[[ SUPPLIED DATA open ]]

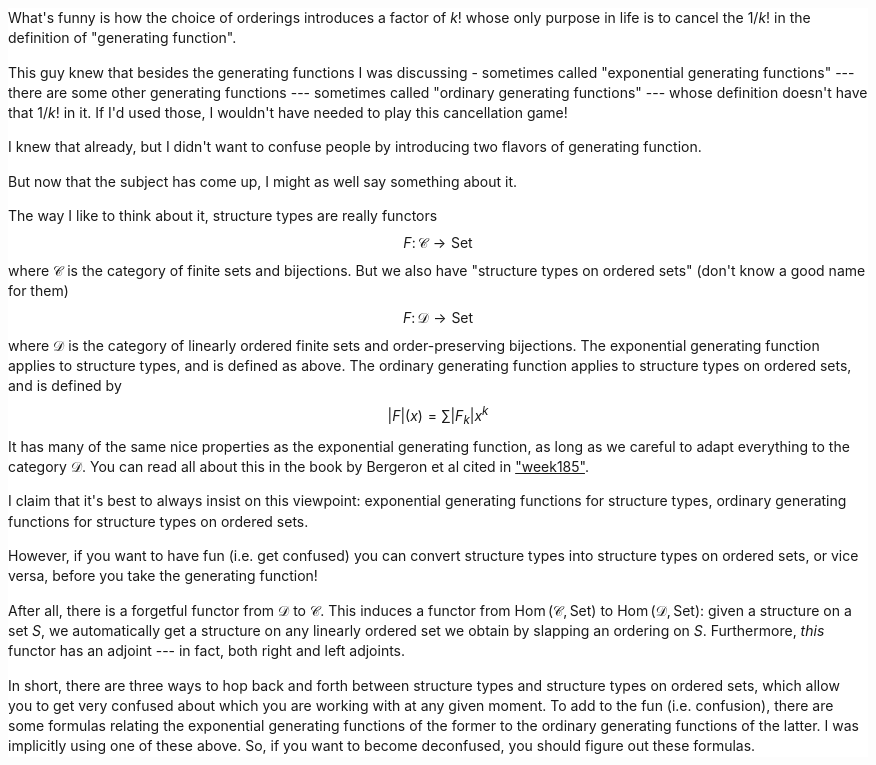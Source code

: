 What's funny is how the choice of orderings introduces a factor of $k!$
whose only purpose in life is to cancel the $1/k!$ in the definition of
"generating function".

This guy knew that besides the generating functions I was discussing -
sometimes called "exponential generating functions" --- there are some
other generating functions --- sometimes called "ordinary generating
functions" --- whose definition doesn't have that $1/k!$ in it. If I'd
used those, I wouldn't have needed to play this cancellation game!

I knew that already, but I didn't want to confuse people by introducing
two flavors of generating function.

But now that the subject has come up, I might as well say something
about it.

The way I like to think about it, structure types are really functors
$$F\colon\mathcal{C}\to\mathsf{Set}$$
where $\mathcal{C}$ is the category of finite sets and bijections. But we also have
"structure types on ordered sets" (don't know a good name for them)
$$F\colon\mathcal{D}\to\mathsf{Set}$$
where $\mathcal{D}$ is the category of linearly ordered finite sets and
order-preserving bijections. The exponential generating function applies
to structure types, and is defined as above. The ordinary generating
function applies to structure types on ordered sets, and is defined by
$$|F|(x) = \sum |F_k| x^k$$
It has many of the same nice properties as the exponential generating
function, as long as we careful to adapt everything to the category $\mathcal{D}$.
You can read all about this in the book by Bergeron et al cited in
["week185"](week185.html).

I claim that it's best to always insist on this viewpoint: exponential
generating functions for structure types, ordinary generating functions
for structure types on ordered sets.

However, if you want to have fun (i.e. get confused) you can convert
structure types into structure types on ordered sets, or vice versa,
before you take the generating function!

After all, there is a forgetful functor from $\mathcal{D}$ to $\mathcal{C}$. This induces a
functor from $\operatorname{Hom}(\mathcal{C},\mathsf{Set})$ to $\operatorname{Hom}(\mathcal{D},\mathsf{Set})$: given a structure on a set $S$, we
automatically get a structure on any linearly ordered set we obtain by
slapping an ordering on $S$. Furthermore, *this* functor has an adjoint ---
in fact, both right and left adjoints.

In short, there are three ways to hop back and forth between structure
types and structure types on ordered sets, which allow you to get very
confused about which you are working with at any given moment. To add to
the fun (i.e. confusion), there are some formulas relating the
exponential generating functions of the former to the ordinary
generating functions of the latter. I was implicitly using one of these
above. So, if you want to become deconfused, you should figure out these
formulas.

[[ SUPPLIED DATA closed ]]

### DIRECTIONS:
Write out each entry exactly, images excluded.

### ANSWER FOR THE TASK:
Source code

: What's funny is how the choice of orderings introduces a factor of $k!$
whose only purpose in life is to cancel the $1/k!$ in the definition of
"generating function".

This guy knew that besides the generating functions I was discussing -
sometimes called "exponential generating functions" --- there are some
other generating functions --- sometimes called "ordinary generating
functions" --- whose definition doesn't have that $1/k!$ in it. If I'd
used those, I wouldn't have needed to play this cancellation game!

I knew that already, but I didn't want to confuse people by introducing
two flavors of generating function.

But now that the subject has come up, I might as well say something
about it.

The way I like to think about it, structure types are really functors
$$F\colon\mathcal{C}\to\mathsf{Set}$$
where $\mathcal{C}$ is the category of finite sets and bijections. But we also have
"structure types on ordered sets" (don't know a good name for them)
$$F\colon\mathcal{D}\to\mathsf{Set}$$
where $\mathcal{D}$ is the category of linearly ordered finite sets and
order-preserving bijections. The exponential generating function applies
to structure types, and is defined as above. The ordinary generating
function applies to structure types on ordered sets, and is defined by
$$|F|(x) = \sum |F_k| x^k$$
It has many of the same nice properties as the exponential generating
function, as long as we careful to adapt everything to the category $\mathcal{D}$.
You can read all about this in the book by Bergeron et al cited in
["week185"](week185.html).

I claim that it's best to always insist on this viewpoint: exponential
generating functions for structure types, ordinary generating functions
for structure types on ordered sets.

However, if you want to have fun (i.e. get confused) you can convert
structure types into structure types on ordered sets, or vice versa,
before you take the generating function!

After all, there is a forgetful functor from $\mathcal{D}$ to $\mathcal{C}$. This induces a
functor from $\operatorname{Hom}(\mathcal{C},\mathsf{Set})$ to $\operatorname{Hom}(\mathcal{D},\mathsf{Set})$: given a structure on a set $S$, we
automatically get a structure on any linearly ordered set we obtain by
slapping an ordering on $S$. Furthermore, *this* functor has an adjoint ---
in fact, both right and left adjoints.

In short, there are three ways to hop back and forth between structure
types and structure types on ordered sets, which allow you to get very
confused about which you are working with at any given moment. To add to
the fun (i.e. confusion), there are some formulas relating the
exponential generating functions of the former to the ordinary
generating functions of the latter. I was implicitly using one of these
above. So, if you want to become deconfused, you should figure out these
formulas.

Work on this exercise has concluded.